LeetCode 1674 - Minimum Moves to Make Array Complementary

The problem requires us to transform an array nums of even length n into a complementary array. An array is complementar

leetcodemediumarrayhash-tableprefix-sum

LeetCode Problem 1674

Difficulty: 🟡 Medium
Topics: Array, Hash Table, Prefix Sum

Solution

Problem Understanding

The problem requires us to transform an array nums of even length n into a complementary array. An array is complementary if for every index i, the sum of nums[i] + nums[n - 1 - i] is the same constant value. Each element in nums can be changed to any integer in the range [1, limit] in one move, and we want to determine the minimum number of moves to achieve this property.

In simpler terms, we are pairing elements symmetrically from the ends of the array and trying to make all pairs sum to the same number using as few replacements as possible. The key observations are that every element can change within [1, limit] and that we only need to consider sums of pairs, not individual elements in isolation.

The constraints tell us that n can be up to 10^5 and limit can be up to 10^5, which rules out solutions that iterate through all possible sums or modify elements naively. Edge cases include arrays that are already complementary, arrays that require maximum changes, and arrays where limit is very small or very large relative to the elements.

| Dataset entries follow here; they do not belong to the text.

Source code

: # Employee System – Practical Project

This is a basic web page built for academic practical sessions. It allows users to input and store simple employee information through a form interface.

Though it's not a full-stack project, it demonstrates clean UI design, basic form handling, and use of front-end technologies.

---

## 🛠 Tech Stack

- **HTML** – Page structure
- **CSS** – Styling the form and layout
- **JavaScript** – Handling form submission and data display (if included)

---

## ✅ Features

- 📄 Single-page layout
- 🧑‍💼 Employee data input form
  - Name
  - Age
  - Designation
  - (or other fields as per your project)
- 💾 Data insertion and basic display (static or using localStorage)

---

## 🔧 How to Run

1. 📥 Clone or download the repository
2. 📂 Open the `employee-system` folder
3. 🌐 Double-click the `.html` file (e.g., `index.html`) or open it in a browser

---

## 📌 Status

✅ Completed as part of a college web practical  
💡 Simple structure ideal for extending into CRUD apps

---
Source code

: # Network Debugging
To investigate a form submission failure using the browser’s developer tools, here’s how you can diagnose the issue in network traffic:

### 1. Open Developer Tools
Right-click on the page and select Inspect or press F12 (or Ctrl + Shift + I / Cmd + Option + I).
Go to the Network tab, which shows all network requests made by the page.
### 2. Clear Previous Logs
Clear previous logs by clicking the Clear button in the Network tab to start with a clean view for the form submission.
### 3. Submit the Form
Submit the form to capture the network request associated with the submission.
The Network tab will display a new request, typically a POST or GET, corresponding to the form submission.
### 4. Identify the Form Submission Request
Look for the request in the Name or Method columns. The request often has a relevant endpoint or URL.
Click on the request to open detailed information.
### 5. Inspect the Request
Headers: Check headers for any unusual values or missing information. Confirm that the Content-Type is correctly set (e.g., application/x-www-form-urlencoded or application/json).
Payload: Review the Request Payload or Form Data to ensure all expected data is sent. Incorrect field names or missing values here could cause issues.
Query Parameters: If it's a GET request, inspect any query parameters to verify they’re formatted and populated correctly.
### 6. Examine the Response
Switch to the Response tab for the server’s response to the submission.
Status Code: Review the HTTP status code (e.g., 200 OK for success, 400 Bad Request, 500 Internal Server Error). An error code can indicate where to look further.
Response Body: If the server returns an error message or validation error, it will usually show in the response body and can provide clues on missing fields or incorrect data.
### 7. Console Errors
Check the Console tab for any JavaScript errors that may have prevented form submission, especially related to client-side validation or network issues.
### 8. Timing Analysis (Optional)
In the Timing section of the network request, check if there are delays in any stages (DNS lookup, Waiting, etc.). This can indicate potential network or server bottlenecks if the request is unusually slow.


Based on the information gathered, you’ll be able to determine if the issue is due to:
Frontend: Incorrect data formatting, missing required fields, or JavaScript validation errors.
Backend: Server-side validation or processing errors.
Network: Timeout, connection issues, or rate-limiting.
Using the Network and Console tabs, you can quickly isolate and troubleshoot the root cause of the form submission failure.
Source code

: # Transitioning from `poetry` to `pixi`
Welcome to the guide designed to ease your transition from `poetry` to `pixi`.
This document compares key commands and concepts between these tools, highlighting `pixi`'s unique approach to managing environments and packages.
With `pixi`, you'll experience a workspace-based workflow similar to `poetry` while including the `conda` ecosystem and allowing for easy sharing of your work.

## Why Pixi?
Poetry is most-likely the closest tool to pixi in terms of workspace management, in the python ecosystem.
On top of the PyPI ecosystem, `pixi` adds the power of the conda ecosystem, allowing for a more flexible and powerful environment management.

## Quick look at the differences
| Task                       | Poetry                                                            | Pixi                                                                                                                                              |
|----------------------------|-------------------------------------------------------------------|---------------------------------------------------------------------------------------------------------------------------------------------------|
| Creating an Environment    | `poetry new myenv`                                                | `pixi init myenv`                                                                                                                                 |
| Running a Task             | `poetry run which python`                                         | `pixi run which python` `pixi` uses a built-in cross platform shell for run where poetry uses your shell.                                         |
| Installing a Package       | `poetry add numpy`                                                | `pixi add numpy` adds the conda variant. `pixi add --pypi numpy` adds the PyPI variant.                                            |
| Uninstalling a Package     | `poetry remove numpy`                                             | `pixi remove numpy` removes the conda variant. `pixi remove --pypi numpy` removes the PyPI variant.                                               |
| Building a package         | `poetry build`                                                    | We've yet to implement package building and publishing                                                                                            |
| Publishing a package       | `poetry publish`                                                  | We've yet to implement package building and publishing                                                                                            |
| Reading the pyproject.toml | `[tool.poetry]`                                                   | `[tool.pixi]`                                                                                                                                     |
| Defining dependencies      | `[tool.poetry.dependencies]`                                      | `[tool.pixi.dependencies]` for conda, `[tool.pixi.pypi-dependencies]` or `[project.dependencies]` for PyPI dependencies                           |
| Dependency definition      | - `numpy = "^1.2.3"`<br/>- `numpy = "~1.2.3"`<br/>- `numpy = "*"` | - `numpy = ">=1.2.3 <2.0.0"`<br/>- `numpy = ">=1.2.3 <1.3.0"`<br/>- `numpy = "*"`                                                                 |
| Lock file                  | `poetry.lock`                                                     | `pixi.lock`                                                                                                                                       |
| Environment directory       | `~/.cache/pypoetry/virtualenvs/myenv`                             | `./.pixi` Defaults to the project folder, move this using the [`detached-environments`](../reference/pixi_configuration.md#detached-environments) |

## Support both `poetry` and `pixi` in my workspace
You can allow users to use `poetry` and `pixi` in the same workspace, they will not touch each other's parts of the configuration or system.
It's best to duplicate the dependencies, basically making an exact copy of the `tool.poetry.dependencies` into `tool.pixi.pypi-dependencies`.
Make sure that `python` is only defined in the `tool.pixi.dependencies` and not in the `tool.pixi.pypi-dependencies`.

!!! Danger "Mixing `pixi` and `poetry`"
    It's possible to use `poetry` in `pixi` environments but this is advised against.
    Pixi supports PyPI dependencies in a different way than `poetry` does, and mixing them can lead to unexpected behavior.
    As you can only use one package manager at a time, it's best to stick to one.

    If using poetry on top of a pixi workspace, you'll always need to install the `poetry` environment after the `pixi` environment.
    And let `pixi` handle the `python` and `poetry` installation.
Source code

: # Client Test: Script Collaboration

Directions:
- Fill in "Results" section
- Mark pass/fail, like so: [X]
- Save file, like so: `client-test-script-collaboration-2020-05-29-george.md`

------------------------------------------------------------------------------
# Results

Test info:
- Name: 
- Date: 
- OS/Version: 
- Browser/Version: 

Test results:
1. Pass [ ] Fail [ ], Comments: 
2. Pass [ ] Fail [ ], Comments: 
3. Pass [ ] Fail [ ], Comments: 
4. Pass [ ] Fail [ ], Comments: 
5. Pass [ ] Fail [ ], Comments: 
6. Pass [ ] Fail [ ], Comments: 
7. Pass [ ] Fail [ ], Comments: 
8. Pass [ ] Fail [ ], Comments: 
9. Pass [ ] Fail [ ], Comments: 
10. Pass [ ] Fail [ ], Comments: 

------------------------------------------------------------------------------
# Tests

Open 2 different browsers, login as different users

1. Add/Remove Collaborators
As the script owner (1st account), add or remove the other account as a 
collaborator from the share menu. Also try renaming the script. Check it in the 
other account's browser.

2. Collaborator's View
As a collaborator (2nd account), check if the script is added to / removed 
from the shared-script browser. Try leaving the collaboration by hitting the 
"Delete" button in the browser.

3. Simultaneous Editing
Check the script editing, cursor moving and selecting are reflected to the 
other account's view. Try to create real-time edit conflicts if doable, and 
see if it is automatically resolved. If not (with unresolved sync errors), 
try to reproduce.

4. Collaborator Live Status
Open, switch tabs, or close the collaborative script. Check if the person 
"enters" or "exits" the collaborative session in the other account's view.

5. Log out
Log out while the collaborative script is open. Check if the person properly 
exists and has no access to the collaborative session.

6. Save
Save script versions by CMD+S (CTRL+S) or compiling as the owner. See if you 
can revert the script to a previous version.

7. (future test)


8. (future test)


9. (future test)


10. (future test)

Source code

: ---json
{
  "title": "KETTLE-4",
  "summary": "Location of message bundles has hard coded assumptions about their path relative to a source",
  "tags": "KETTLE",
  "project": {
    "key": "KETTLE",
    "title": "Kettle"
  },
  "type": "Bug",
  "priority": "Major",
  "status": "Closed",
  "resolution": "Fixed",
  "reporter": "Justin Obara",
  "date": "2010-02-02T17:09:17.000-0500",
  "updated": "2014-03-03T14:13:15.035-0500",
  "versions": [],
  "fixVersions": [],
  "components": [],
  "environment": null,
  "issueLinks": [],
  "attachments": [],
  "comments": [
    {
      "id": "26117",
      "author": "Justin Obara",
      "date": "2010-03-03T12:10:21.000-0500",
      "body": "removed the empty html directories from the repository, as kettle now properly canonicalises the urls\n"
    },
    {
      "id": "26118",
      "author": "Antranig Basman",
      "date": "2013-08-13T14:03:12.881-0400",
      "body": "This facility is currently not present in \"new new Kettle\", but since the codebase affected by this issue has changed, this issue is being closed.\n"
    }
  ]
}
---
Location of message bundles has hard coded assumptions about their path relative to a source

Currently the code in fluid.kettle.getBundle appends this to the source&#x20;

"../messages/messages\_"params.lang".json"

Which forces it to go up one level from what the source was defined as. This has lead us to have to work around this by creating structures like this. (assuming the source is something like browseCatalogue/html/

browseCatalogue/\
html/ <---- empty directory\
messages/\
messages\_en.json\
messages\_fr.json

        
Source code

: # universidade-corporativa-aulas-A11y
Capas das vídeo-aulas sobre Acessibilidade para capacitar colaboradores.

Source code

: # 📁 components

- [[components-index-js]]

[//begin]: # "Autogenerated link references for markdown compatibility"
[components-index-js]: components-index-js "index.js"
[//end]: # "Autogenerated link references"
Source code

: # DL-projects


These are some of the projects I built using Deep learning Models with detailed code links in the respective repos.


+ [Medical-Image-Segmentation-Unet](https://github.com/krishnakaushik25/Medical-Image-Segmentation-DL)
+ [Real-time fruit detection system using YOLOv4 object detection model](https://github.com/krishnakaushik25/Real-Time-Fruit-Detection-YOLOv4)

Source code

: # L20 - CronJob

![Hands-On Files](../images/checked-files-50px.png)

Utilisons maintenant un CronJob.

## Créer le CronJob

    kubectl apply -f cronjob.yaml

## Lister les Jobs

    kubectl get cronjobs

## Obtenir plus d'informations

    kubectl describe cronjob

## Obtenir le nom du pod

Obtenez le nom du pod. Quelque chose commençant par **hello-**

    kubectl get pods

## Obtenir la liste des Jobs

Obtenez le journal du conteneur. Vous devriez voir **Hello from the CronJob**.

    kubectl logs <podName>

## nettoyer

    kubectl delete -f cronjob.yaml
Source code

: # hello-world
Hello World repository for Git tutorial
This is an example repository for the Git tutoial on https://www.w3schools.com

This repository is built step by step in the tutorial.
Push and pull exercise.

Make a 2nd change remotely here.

Important guarantees: the array length n is even, and all nums[i] are within [1, limit].

Approaches

Brute Force

A naive approach would consider every possible target sum S from 2 to 2 * limit and, for each, calculate the number of moves needed to make every pair sum equal to S. For each pair (a, b) = (nums[i], nums[n-1-i]), we determine if zero moves, one move, or two moves are required depending on whether a + b == S or if changing one or both elements can achieve S. While correct, this approach would take O(n * limit) time in the worst case, which is far too slow for n up to 10^5 and limit up to 10^5.

Optimal Approach

The key insight is that for a pair (a, b), the number of moves required depends on the range of sums achievable with one move. Specifically, one move can make the sum any number between 1 + min(a, b) and limit + max(a, b). Outside this range, two moves are needed. By using a prefix sum difference array, we can efficiently compute the minimum moves for all possible sums from 2 to 2 * limit without checking each sum individually for every pair.

Steps of the insight:

  1. For each pair (a, b), identify:
  • Minimum sum requiring 2 moves (2)
  • Range of sums requiring 1 move (1 + min(a, b) to limit + max(a, b))
  • Sum that requires 0 moves (a + b)
  1. Use a difference array delta where delta[s] indicates changes in moves required at sum s. Add +2 moves initially, subtract or add 1 at boundaries to encode ranges, and then compute prefix sums to get moves for all sums efficiently.

This approach reduces the complexity to linear in n plus linear in limit, which is feasible given the constraints.

Approach Time Complexity Space Complexity Notes
Brute Force O(n * limit) O(1) Check all possible sums for every pair
Optimal O(n + limit) O(limit) Use prefix sum / difference array to compute moves efficiently

Algorithm Walkthrough

  1. Initialize a difference array delta of length 2 * limit + 2 to store change in moves at each sum.
  2. Iterate over each pair (a, b) = (nums[i], nums[n-1-i]).
  3. For each pair, initially assume 2 moves for all sums.
  4. Update delta to account for the sum ranges where 1 move or 0 moves is possible:
  • Increment at 2 by 2 (start of 2-move sums)
  • Decrement at 1 + min(a, b) by 1 (start of 1-move sums)
  • Decrement at a + b by 1 (0-move sum)
  • Increment at a + b + 1 by 1 (end of 0-move sum)
  • Increment at limit + max(a, b) + 1 by 1 (end of 1-move sums)
  1. Compute the prefix sum of delta to get the actual moves required for each sum.
  2. Return the minimum value among all sums.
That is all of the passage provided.